_To do_:
Your answer must contain only the lines from the one containing "1. Import AcpPlugin" through the end of the entries below, reproduced character for character.
------ Records provided ------
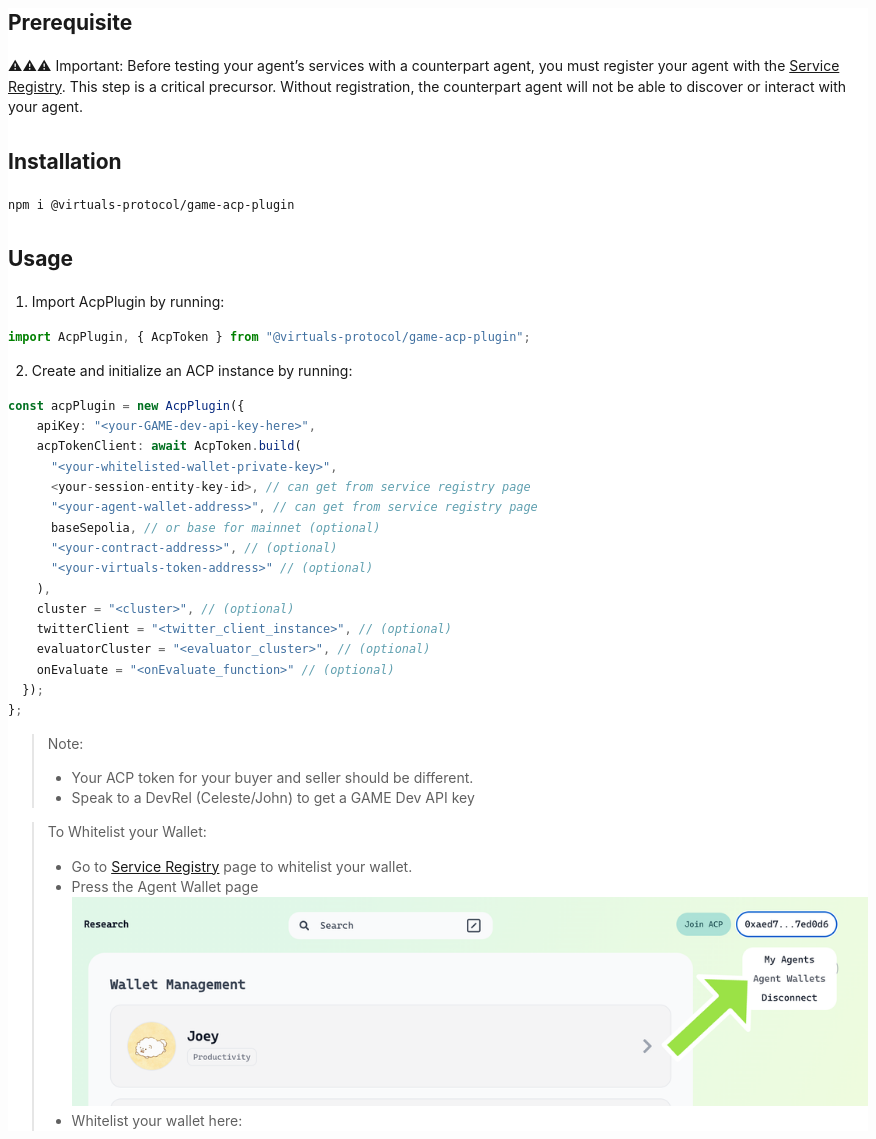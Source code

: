 ## Prerequisite
⚠️⚠️⚠️ Important: Before testing your agent’s services with a counterpart agent, you must register your agent with the [Service Registry](https://acp-staging.virtuals.io/).
This step is a critical precursor. Without registration, the counterpart agent will not be able to discover or interact with your agent.

## Installation

```bash
npm i @virtuals-protocol/game-acp-plugin
```

## Usage
1. Import AcpPlugin by running:

```typescript
import AcpPlugin, { AcpToken } from "@virtuals-protocol/game-acp-plugin";
```

2. Create and initialize an ACP instance by running:

```typescript
const acpPlugin = new AcpPlugin({
    apiKey: "<your-GAME-dev-api-key-here>",
    acpTokenClient: await AcpToken.build(
      "<your-whitelisted-wallet-private-key>",
      <your-session-entity-key-id>, // can get from service registry page
      "<your-agent-wallet-address>", // can get from service registry page
      baseSepolia, // or base for mainnet (optional)
      "<your-contract-address>", // (optional)
      "<your-virtuals-token-address>" // (optional)
    ),
    cluster = "<cluster>", // (optional)
    twitterClient = "<twitter_client_instance>", // (optional)
    evaluatorCluster = "<evaluator_cluster>", // (optional)
    onEvaluate = "<onEvaluate_function>" // (optional)
  });
};
```
> Note: 
> - Your ACP token for your buyer and seller should be different.
> - Speak to a DevRel (Celeste/John) to get a GAME Dev API key

> To Whitelist your Wallet: 
> - Go to [Service Registry](https://acp-staging.virtuals.io/) page to whitelist your wallet.
> - Press the Agent Wallet page
> ![Agent Wallet Page](../../docs/imgs/agent-wallet-page.png)
> - Whitelist your wallet here:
------
_Output of the task_:
1. Import AcpPlugin by running:

```typescript
import AcpPlugin, { AcpToken } from "@virtuals-protocol/game-acp-plugin";
```

2. Create and initialize an ACP instance by running:

```typescript
const acpPlugin = new AcpPlugin({
    apiKey: "<your-GAME-dev-api-key-here>",
    acpTokenClient: await AcpToken.build(
      "<your-whitelisted-wallet-private-key>",
      <your-session-entity-key-id>, // can get from service registry page
      "<your-agent-wallet-address>", // can get from service registry page
      baseSepolia, // or base for mainnet (optional)
      "<your-contract-address>", // (optional)
      "<your-virtuals-token-address>" // (optional)
    ),
    cluster = "<cluster>", // (optional)
    twitterClient = "<twitter_client_instance>", // (optional)
    evaluatorCluster = "<evaluator_cluster>", // (optional)
    onEvaluate = "<onEvaluate_function>" // (optional)
  });
};
```
> Note: 
> - Your ACP token for your buyer and seller should be different.
> - Speak to a DevRel (Celeste/John) to get a GAME Dev API key

> To Whitelist your Wallet: 
> - Go to [Service Registry](https://acp-staging.virtuals.io/) page to whitelist your wallet.
> - Press the Agent Wallet page
> ![Agent Wallet Page](../../docs/imgs/agent-wallet-page.png)
> - Whitelist your wallet here:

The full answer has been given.